Finja que nunca aconteceu?
—
Não, não é isso... — Ana respondeu, tentando manter a calma. — Esquecer
não é fingir que nada existiu. É aceitar que acabou e dar um espaço pra você
mesma se curar.
Clara
deixou o travesseiro de lado e cruzou os braços.
— Fácil falar, né? Você não tá sentindo o que eu sinto.
Você já teve alguém que parecia ser tudo e, de repente, te jogou fora como se
fosse nada?
Ana
engoliu seco, lembrando de seus próprios traumas.
— Já. E foi horrível. Passei meses chorando, me culpando,
revivendo cada detalhe. Mas sabe o que eu aprendi? Ficar presa nessa espera só
me machucava mais. Era como se eu tivesse me acorrentado a algo que nem existia
mais.
Clara
olhou para ela com os olhos cheios de lágrimas.
— Então, o que você fez?
Ana
se mexeu no tapete, aproximando-se da cama.
— Eu comecei devagar. Primeiro, parei de checar as redes
sociais dele. Depois, tirei as fotos do meu celular, mas guardei num lugar onde
eu não visse todo dia. Não foi de uma vez.

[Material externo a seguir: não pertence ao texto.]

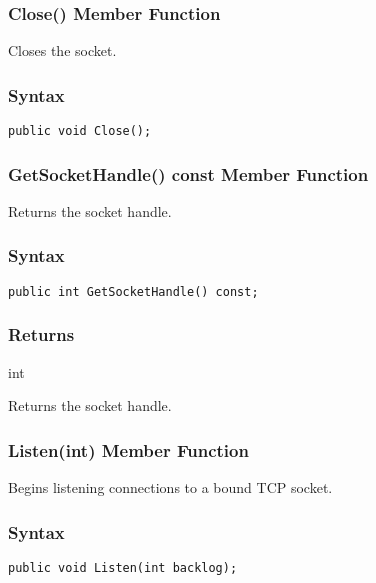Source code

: \documentclass[a4paper,oneside,11.000000pt]{book}
\begin{document}
\hypertarget{System.Net.Sockets.TcpSocket.Close.P.System.Net.Sockets.TcpSocket}{\subsubsection*{Close() Member Function}}\begin{flushleft}
Closes the socket.

\end{flushleft}
\subsubsection*{Syntax}
\texttt{public void Close();}
\clearpage

\hypertarget{System.Net.Sockets.TcpSocket.GetSocketHandle.C.P.System.Net.Sockets.TcpSocket}{\subsubsection*{GetSocketHandle() const Member Function}}\begin{flushleft}
Returns the socket handle.

\end{flushleft}

\subsubsection*{Syntax}\texttt{public int GetSocketHandle() const;}
\subsubsection*{Returns}int
\begin{flushleft}
Returns the socket handle.

\end{flushleft}
\clearpage

\hypertarget{System.Net.Sockets.TcpSocket.Listen.P.System.Net.Sockets.TcpSocket.int}{\subsubsection*{Listen(int) Member Function}}
\begin{flushleft}
Begins listening connections to a bound TCP socket.

\end{flushleft}
\subsubsection*{Syntax}\texttt{public void Listen(int backlog);}
\end{document}
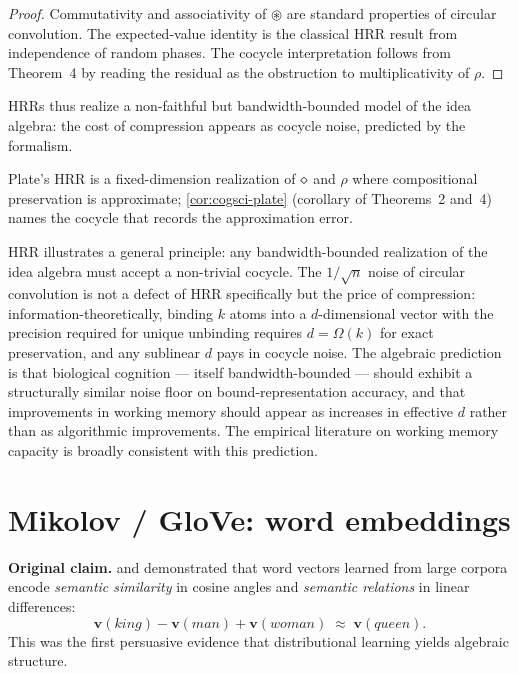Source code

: \begin{proof}
Commutativity and associativity of $\circledast$ are standard
properties of circular convolution. The expected-value identity is the
classical HRR result \citep{Plate1995} from independence of random
phases. The cocycle interpretation follows from Theorem~4 by reading
the residual as the obstruction to multiplicativity of $\rho$. \qedhere
\end{proof}

HRRs thus realize a non-faithful but bandwidth-bounded model of the idea
algebra: the cost of compression appears as cocycle noise, predicted by
the formalism.

\formalstatus Plate's HRR is a fixed-dimension realization of $\compose$
and $\rho$ where compositional preservation is approximate;
\cref{cor:cogsci-plate} (corollary of Theorems~2 and~4) names the cocycle
that records the approximation error.

\litcomment HRR illustrates a general principle: any bandwidth-bounded
realization of the idea algebra must accept a non-trivial cocycle. The
$1/\sqrt{n}$ noise of circular convolution is not a defect of HRR
specifically but the price of compression: information-theoretically,
binding $k$ atoms into a $d$-dimensional vector with the precision
required for unique unbinding requires $d=\Omega(k)$ for exact
preservation, and any sublinear $d$ pays in cocycle noise. The
algebraic prediction is that biological cognition --- itself
bandwidth-bounded --- should exhibit a structurally similar noise
floor on bound-representation accuracy, and that improvements in
working memory should appear as increases in effective $d$ rather than
as algorithmic improvements. The empirical literature on working
memory capacity is broadly consistent with this prediction.

\section{Mikolov / GloVe: word embeddings}\label{sec:cogsci-mikolov}

\textbf{Original claim.} \citet{Mikolov2013} and
\citet{PenningtonGloVe2014} demonstrated that word vectors learned from
large corpora encode \emph{semantic similarity} in cosine angles and
\emph{semantic relations} in linear differences:
\[
  \mathbf{v}(\mathit{king})-\mathbf{v}(\mathit{man})+
  \mathbf{v}(\mathit{woman})\;\approx\;\mathbf{v}(\mathit{queen}).
\]
This was the first persuasive evidence that distributional learning yields
algebraic structure.

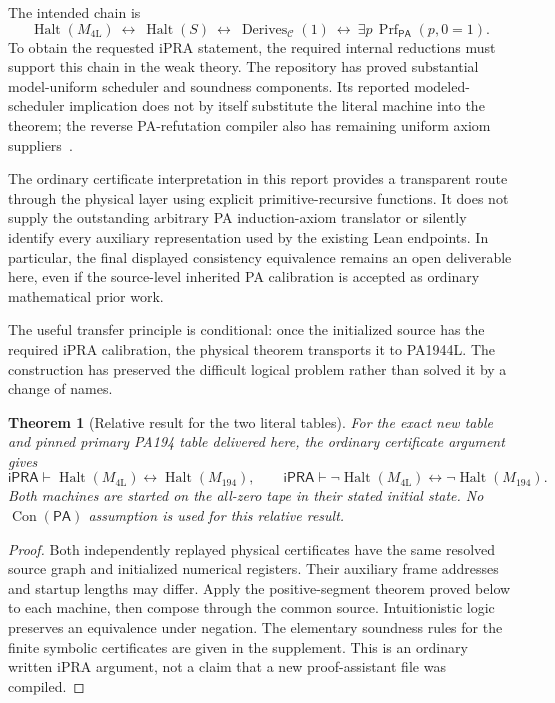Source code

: \documentclass[10pt,letterpaper]{article}
\newtheorem{theorem}{Theorem}[section]
\newcommand{\ipra}{\mathsf{iPRA}}
\newcommand{\pa}{\mathsf{PA}}
\newcommand{\Con}{\operatorname{Con}}
\newcommand{\Halt}{\operatorname{Halt}}
\newcommand{\NewM}{M_{\mathrm{4L}}}
\newcommand{\OldM}{M_{194}}
\begin{document}
The intended chain is
\[
 \Halt(\NewM)\ \longleftrightarrow\ \Halt(S)
 \ \longleftrightarrow\ \operatorname{Derives}_{\mathcal C}(1)
 \ \longleftrightarrow\ \exists p\,\operatorname{Prf}_{\pa}(p,0=1).
\]
To obtain the requested iPRA statement, the required internal reductions
must support this chain in the weak theory. The repository has proved
substantial model-uniform scheduler and soundness components. Its
reported modeled-scheduler implication does not by itself substitute
the literal machine into the theorem; the reverse PA-refutation
compiler also has remaining uniform axiom suppliers~\cite{fairness,audit}.

The ordinary certificate interpretation in this report provides a
transparent route through the physical layer using explicit
primitive-recursive functions. It does not supply the outstanding
arbitrary PA induction-axiom translator or silently identify every
auxiliary representation used by the existing Lean endpoints. In
particular, the final displayed consistency equivalence remains an
open deliverable here, even if the source-level inherited PA
calibration is accepted as ordinary mathematical prior work.

The useful transfer principle is conditional: once the initialized
source has the required iPRA calibration, the physical theorem transports
it to PA1944L. The construction has preserved the difficult logical
problem rather than solved it by a change of names.

\begin{theorem}[Relative result for the two literal tables]
For the exact new table and pinned primary PA194 table delivered here,
the ordinary certificate argument gives
\[
 \ipra\vdash\Halt(\NewM)\leftrightarrow\Halt(\OldM),
 \qquad
 \ipra\vdash\neg\Halt(\NewM)\leftrightarrow\neg\Halt(\OldM).
\]
Both machines are started on the all-zero tape in their stated initial
state. No $\Con(\pa)$ assumption is used for this relative result.
\end{theorem}
\begin{proof}
Both independently replayed physical certificates have the same resolved
source graph and initialized numerical registers. Their auxiliary frame
addresses and startup lengths may differ. Apply the positive-segment
theorem proved below to each machine, then compose through the common
source. Intuitionistic logic preserves an equivalence under negation.
The elementary soundness rules for the finite symbolic certificates are
given in the supplement. This is an ordinary written iPRA argument,
not a claim that a new proof-assistant file was compiled.
\end{proof}
\end{document}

Esquecer é um processo, não uma
decisão de um segundo.
—
Mas e se eu esperar? Se der mais um tempo? Talvez ele volte... — Clara
sussurrou, como se nem ela acreditasse no que dizia.
Ana
balançou a cabeça.
— Pode ser que volte. Ou pode ser que não. Mas, enquanto
você espera, a sua vida tá parada. Ele tá seguindo em frente, e você? Tá aqui,
sofrendo por alguém que nem sequer se importa o suficiente pra te dar uma
explicação.
Clara
abaixou a cabeça, sentindo o peso das palavras da amiga.
— Então, eu só devo desistir?
Ana
segurou a mão de Clara com firmeza.
— Não é sobre desistir. É sobre se escolher. Sobre entender
que você merece mais do que alguém que te trata assim. Não tô dizendo que vai
ser fácil, mas você precisa começar a pensar no que te faz bem, não no que ele
vai ou não fazer.
O
quarto ficou em silêncio, exceto pelo barulho leve da chuva começando lá fora.
Clara passou as mãos pelo rosto, respirando fundo.
— Eu não sei se consigo...
—
Você consegue — Ana respondeu, firme. — E eu tô aqui pra te ajudar.
Mas, por favor, não se abandone por causa de quem já decidiu te abandonar.
Clara
deixou escapar um pequeno sorriso entre as lágrimas.
— Obrigada, Ana.
—
Pra isso que servem as amigas. — Ana respondeu, puxando Clara para um
abraço apertado.
Naquele
quarto bagunçado, no meio de tanto caos, Clara sentiu que talvez pudesse
começar a organizar a própria vida — um passo de cada vez.
Esperar
é acreditar que algo ainda pode acontecer, é dar espaço para a possibilidade,
mesmo que ela pareça distante. É como manter uma vela acesa em um quarto
escuro, esperando que a luz ilumine tudo novamente. Porém, esperar exige
paciência e, muitas vezes, pode nos manter presos em um lugar que já não nos
pertence.
Esquecer,
por outro lado, não é apagar o passado, mas aceitar que ele não pode ser
mudado. É liberar espaço para novas experiências, deixar que as feridas
cicatrizem e entender que o tempo não volta. Esquecer não é sinal de fraqueza;
é um ato de coragem, de desapegar do que nos machuca para seguir em
frente.
A
moral do diálogo entre Clara e Ana é clara: não se trata apenas de esperar ou
esquecer, mas de se escolher. Às vezes, o mais importante não é decidir rápido,
mas respeitar o próprio tempo, cuidar de si e lembrar que o amor-próprio sempre
deve ser maior que qualquer dúvida ou dor.